When eaten at room temperature, these marshmallows taste almost exactly like regular marshmallows. When heated over a campfire, they taste decisively better than regular marshmallows, but do not hold together quite so well.
Gelatin Mix Ingredients:
3 tablespoons vegetarian “gelatin”
1/2 cup water
2 cups sugar
3/4 cup light corn syrup
1/2 cup water
1/4 teaspoon salt
2 tablespoons vanilla extract
Other Stuff You'll Need:
medium-sized mixing bowl
pan with approximately 50-60 sq inches of area
FAQ: Why are regular marshmallows not vegetarian?
Regular marshmallows contain gelatin, which is composed of heavily processed animal parts.

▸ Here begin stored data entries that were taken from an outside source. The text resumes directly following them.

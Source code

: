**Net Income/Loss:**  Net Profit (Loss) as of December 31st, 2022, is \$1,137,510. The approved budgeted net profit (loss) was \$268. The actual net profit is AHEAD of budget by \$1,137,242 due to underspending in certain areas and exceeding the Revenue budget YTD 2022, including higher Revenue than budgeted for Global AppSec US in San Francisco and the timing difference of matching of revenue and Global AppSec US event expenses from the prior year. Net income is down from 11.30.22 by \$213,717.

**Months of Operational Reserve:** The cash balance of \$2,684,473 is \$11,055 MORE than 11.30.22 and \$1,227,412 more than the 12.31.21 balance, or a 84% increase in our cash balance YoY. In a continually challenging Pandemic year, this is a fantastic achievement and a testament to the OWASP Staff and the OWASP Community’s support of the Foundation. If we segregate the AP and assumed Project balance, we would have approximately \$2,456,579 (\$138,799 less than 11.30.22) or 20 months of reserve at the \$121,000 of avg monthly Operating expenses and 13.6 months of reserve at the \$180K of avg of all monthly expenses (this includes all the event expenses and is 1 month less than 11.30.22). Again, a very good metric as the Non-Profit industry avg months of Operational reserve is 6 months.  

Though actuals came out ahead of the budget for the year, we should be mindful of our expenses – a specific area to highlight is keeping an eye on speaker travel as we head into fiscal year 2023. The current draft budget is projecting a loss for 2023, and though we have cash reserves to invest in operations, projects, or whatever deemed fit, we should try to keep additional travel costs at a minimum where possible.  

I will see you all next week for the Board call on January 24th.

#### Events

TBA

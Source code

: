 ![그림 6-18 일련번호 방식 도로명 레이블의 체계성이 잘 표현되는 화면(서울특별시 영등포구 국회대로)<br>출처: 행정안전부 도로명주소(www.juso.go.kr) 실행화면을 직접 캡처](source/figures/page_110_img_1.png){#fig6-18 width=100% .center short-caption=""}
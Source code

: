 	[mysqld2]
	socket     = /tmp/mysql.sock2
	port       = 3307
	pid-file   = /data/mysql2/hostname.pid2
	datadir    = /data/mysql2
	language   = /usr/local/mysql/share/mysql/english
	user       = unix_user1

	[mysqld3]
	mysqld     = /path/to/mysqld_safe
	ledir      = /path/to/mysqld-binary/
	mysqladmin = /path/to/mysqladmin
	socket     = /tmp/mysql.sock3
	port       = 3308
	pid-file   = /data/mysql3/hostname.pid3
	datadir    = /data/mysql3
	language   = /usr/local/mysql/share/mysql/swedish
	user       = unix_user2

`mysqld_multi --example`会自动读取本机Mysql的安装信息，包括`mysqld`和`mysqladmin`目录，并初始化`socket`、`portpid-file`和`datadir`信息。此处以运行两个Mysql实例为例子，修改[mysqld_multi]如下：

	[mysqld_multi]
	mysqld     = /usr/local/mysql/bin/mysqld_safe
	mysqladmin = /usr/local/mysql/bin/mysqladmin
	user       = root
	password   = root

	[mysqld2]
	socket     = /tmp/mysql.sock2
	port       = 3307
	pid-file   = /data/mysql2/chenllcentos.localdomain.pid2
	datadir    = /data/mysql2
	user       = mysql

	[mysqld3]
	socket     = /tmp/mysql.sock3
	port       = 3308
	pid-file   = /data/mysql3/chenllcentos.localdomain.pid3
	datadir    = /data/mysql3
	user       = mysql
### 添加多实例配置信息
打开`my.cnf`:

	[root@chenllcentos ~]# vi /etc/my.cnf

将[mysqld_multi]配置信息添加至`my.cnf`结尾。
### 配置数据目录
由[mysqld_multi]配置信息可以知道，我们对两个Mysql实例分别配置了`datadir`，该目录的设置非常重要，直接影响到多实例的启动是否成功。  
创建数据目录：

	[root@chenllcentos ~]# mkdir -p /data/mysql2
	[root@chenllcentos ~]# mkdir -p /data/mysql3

Place the Gelatin mix ingredients in a medium-sized mixing bowl. These need to just sit for an hour. While you're waiting, dust the pan with cornstarch. After around half an hour, begin preparing the syrup.
Add the syrup ingredients into a heavy pot, and stir over low heat. Once everything has dissolved, increase to high heat. When it begins boiling, cover for 3 minutes to allow any crystals which have formed to be washed down from the sides of the pot. Be careful not to let it boil over.
Remove the cover and insert the candy thermometer. Continue boiling on high heat, unstirred and uncovered, until the mixture reaches 244° F. This will take several minutes. Overcooking makes the marshmallows tough.
Remove the mixture from heat and pour slowly over the gelatin, beating constantly with the electric mixer. Continue to beat about 15 minutes after all the syrup has been added. While beating, when the mixture is thick but still smooth, add the vanilla extract.
Put the mixture into the pan that has been lightly dusted with cornstarch. Dust the top with cornstarch and set aside for around 12 hours.
When it has dried, remove it from the pan and cut into squares with scissors dusted with cornstarch. Dust the sides of the marshmallows with cornstarch, so that they don't stick together. Store in a closed tin.